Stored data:

::::::::

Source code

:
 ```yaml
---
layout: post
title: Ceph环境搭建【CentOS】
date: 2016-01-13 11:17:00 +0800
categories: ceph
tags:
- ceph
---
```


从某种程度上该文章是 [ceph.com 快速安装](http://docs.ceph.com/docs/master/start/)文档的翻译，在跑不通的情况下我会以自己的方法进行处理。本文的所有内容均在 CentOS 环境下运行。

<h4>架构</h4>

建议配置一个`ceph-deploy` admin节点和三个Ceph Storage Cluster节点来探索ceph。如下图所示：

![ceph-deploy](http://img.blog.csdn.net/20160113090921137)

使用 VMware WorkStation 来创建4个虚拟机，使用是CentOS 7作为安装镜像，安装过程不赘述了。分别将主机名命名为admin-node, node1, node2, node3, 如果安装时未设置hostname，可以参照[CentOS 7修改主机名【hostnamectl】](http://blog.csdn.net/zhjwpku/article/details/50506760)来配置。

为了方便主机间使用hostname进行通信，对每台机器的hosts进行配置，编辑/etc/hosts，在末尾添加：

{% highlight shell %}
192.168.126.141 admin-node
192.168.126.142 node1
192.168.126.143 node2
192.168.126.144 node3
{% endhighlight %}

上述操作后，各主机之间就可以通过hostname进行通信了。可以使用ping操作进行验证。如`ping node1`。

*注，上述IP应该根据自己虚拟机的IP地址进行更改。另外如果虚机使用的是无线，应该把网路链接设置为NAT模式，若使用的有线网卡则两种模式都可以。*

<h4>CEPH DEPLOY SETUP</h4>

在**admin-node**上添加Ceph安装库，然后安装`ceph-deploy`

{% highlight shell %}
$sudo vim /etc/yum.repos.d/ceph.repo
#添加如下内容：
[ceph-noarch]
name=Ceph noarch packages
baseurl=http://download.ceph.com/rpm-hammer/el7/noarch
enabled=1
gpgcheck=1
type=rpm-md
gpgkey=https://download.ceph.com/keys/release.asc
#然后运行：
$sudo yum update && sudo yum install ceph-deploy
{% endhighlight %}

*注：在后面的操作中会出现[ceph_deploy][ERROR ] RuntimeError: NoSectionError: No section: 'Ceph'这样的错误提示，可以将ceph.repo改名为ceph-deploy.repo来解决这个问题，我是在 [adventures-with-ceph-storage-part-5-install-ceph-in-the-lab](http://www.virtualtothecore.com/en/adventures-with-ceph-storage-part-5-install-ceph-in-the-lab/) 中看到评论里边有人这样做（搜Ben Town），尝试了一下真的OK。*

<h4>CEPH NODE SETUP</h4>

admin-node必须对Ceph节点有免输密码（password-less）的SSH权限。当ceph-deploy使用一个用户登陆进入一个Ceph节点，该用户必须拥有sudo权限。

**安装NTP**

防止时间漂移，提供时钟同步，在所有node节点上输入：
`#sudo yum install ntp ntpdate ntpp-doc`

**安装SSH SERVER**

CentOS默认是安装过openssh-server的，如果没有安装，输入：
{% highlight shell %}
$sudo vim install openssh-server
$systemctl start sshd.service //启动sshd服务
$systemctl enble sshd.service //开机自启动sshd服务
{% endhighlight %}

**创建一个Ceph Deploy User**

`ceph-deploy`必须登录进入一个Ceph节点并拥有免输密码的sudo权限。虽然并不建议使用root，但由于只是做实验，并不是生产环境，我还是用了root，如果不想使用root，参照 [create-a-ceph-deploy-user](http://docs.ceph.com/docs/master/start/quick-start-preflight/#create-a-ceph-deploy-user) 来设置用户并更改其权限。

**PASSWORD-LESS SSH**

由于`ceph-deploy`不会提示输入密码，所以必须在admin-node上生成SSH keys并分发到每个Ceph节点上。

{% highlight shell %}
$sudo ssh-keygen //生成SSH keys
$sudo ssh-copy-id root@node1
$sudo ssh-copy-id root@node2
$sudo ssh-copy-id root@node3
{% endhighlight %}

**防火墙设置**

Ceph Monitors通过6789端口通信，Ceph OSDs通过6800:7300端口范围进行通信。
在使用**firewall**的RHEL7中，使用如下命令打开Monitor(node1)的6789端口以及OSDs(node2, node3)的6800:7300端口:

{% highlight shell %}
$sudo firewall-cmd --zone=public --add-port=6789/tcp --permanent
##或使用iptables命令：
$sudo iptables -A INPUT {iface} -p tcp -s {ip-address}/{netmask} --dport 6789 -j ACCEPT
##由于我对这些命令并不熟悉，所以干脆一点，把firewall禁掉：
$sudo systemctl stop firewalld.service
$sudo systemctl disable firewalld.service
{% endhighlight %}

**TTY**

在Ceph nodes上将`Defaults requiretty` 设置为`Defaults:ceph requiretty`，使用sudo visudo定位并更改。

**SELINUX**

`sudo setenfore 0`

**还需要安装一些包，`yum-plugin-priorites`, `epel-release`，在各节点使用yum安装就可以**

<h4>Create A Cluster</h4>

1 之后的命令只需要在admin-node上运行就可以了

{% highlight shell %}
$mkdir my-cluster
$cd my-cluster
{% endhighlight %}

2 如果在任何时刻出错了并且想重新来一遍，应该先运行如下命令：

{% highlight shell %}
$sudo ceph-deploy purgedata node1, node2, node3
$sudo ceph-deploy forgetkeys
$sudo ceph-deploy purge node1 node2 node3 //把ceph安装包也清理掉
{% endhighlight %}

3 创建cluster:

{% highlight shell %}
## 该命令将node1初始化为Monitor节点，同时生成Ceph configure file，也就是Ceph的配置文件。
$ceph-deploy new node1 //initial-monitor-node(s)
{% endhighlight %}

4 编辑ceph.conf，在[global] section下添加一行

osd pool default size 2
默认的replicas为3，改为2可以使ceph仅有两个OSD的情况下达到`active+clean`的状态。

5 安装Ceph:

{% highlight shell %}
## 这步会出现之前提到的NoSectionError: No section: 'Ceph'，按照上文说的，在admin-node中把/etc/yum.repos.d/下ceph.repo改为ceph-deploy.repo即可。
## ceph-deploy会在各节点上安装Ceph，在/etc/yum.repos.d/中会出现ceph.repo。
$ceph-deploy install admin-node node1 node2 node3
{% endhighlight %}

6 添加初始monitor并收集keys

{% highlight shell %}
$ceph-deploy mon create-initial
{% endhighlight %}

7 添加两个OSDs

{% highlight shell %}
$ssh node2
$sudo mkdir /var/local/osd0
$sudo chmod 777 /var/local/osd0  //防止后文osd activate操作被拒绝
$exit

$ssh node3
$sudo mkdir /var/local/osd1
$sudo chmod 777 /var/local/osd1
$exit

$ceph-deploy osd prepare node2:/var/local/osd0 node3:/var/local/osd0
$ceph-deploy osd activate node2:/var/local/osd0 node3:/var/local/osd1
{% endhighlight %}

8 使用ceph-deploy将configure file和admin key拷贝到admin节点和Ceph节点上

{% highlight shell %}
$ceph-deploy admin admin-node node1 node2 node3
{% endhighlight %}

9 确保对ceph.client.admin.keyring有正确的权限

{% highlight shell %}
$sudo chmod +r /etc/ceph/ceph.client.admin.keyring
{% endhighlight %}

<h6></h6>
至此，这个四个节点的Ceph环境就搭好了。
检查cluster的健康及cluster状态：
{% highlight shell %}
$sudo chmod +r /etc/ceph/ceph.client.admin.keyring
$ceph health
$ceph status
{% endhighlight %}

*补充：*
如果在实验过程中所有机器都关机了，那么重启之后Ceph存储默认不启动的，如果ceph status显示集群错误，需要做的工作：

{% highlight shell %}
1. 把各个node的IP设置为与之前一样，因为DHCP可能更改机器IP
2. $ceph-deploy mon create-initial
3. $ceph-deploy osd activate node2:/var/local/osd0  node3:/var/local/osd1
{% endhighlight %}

::::::::

Above are the records; copy each line from them that includes the string "blog".

* EXERCISE OUTPUT *
![ceph-deploy](http://img.blog.csdn.net/20160113090921137)
使用 VMware WorkStation 来创建4个虚拟机，使用是CentOS 7作为安装镜像，安装过程不赘述了。分别将主机名命名为admin-node, node1, node2, node3, 如果安装时未设置hostname，可以参照[CentOS 7修改主机名【hostnamectl】](http://blog.csdn.net/zhjwpku/article/details/50506760)来配置。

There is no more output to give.